ECLI:NL:HR:2020:1390
Hoge Raad
- Cassatie
- Rechtspraak.nl
Cassatie tegen niet-ontvankelijk verklaring van het beroep inzake belastingaanslagen
In deze zaak heeft de Hoge Raad op 11 september 2020 uitspraak gedaan in een cassatieprocedure die was aangespannen door [X] te [Z] (hierna: belanghebbende) tegen de Staatssecretaris van Financiën. Het beroep in cassatie was gericht tegen de uitspraak van het Gerechtshof Arnhem-Leeuwarden van 4 februari 2020, waarin het hoger beroep van belanghebbende tegen eerdere uitspraken van de Rechtbank Gelderland werd behandeld. De Rechtbank Gelderland had in deze eerdere uitspraken de aan belanghebbende opgelegde aanslagen in de inkomstenbelasting en premie volksverzekeringen voor de jaren 2010 tot en met 2014 beoordeeld.
De Hoge Raad heeft in zijn beoordeling vastgesteld dat het beroepschrift in cassatie niet voldeed aan de eisen van artikel 6:5, lid 1, letter d, van de Algemene wet bestuursrecht (Awb), omdat het niet de gronden van het beroep bevatte. De griffier van de Hoge Raad had belanghebbende op 28 februari 2020 de gelegenheid gegeven om dit verzuim binnen zes weken te herstellen.

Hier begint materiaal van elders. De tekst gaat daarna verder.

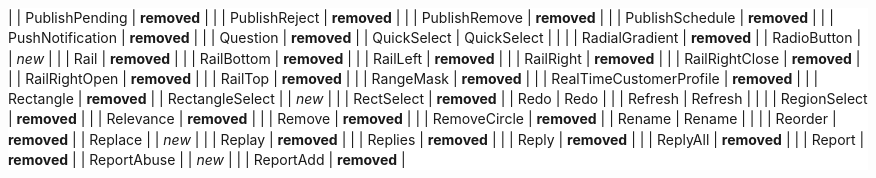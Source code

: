 |                                | PublishPending               | **removed** |
|                                | PublishReject                | **removed** |
|                                | PublishRemove                | **removed** |
|                                | PublishSchedule              | **removed** |
|                                | PushNotification             | **removed** |
|                                | Question                     | **removed** |
| QuickSelect                    | QuickSelect                  |             |
|                                | RadialGradient               | **removed** |
| RadioButton                    |                              | _new_       |
|                                | Rail                         | **removed** |
|                                | RailBottom                   | **removed** |
|                                | RailLeft                     | **removed** |
|                                | RailRight                    | **removed** |
|                                | RailRightClose               | **removed** |
|                                | RailRightOpen                | **removed** |
|                                | RailTop                      | **removed** |
|                                | RangeMask                    | **removed** |
|                                | RealTimeCustomerProfile      | **removed** |
|                                | Rectangle                    | **removed** |
| RectangleSelect                |                              | _new_       |
|                                | RectSelect                   | **removed** |
| Redo                           | Redo                         |             |
| Refresh                        | Refresh                      |             |
|                                | RegionSelect                 | **removed** |
|                                | Relevance                    | **removed** |
|                                | Remove                       | **removed** |
|                                | RemoveCircle                 | **removed** |
| Rename                         | Rename                       |             |
|                                | Reorder                      | **removed** |
| Replace                        |                              | _new_       |
|                                | Replay                       | **removed** |
|                                | Replies                      | **removed** |
|                                | Reply                        | **removed** |
|                                | ReplyAll                     | **removed** |
|                                | Report                       | **removed** |
| ReportAbuse                    |                              | _new_       |
|                                | ReportAdd                    | **removed** |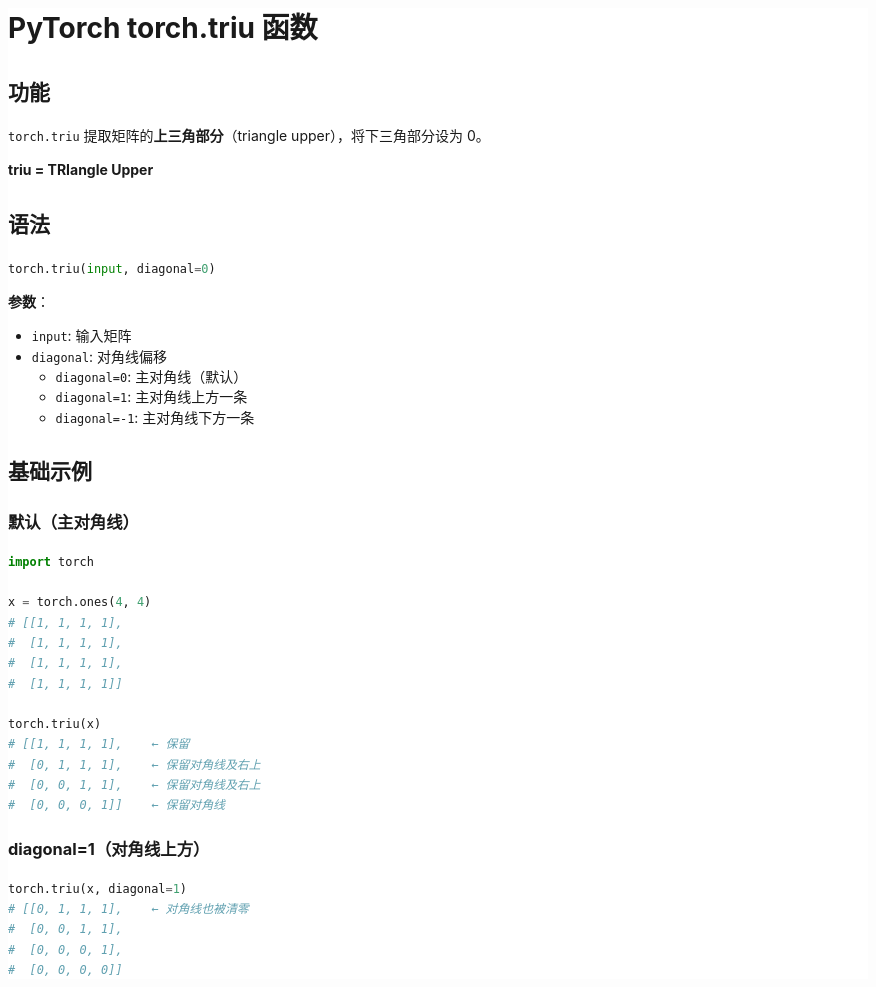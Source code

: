 # PyTorch torch.triu 函数

## 功能

`torch.triu` 提取矩阵的**上三角部分**（triangle upper），将下三角部分设为 0。

**triu = TRIangle Upper**

## 语法

```python
torch.triu(input, diagonal=0)
```

**参数**：
- `input`: 输入矩阵
- `diagonal`: 对角线偏移
  - `diagonal=0`: 主对角线（默认）
  - `diagonal=1`: 主对角线上方一条
  - `diagonal=-1`: 主对角线下方一条

## 基础示例

### 默认（主对角线）

```python
import torch

x = torch.ones(4, 4)
# [[1, 1, 1, 1],
#  [1, 1, 1, 1],
#  [1, 1, 1, 1],
#  [1, 1, 1, 1]]

torch.triu(x)
# [[1, 1, 1, 1],    ← 保留
#  [0, 1, 1, 1],    ← 保留对角线及右上
#  [0, 0, 1, 1],    ← 保留对角线及右上
#  [0, 0, 0, 1]]    ← 保留对角线
```

### diagonal=1（对角线上方）

```python
torch.triu(x, diagonal=1)
# [[0, 1, 1, 1],    ← 对角线也被清零
#  [0, 0, 1, 1],
#  [0, 0, 0, 1],
#  [0, 0, 0, 0]]
```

Deze brief was aangetekend verzonden en volgens Track&Trace van PostNL afgeleverd op het door belanghebbende opgegeven adres. Belanghebbende heeft echter van deze gelegenheid geen gebruikgemaakt.
Gelet op het bovenstaande heeft de Hoge Raad, met toepassing van artikel 6:6 Awb, het beroep in cassatie niet-ontvankelijk verklaard. Daarnaast heeft de Hoge Raad geen aanleiding gezien om een veroordeling in de proceskosten uit te spreken. De uitspraak van de Hoge Raad is openbaar uitgesproken op 11 september 2020.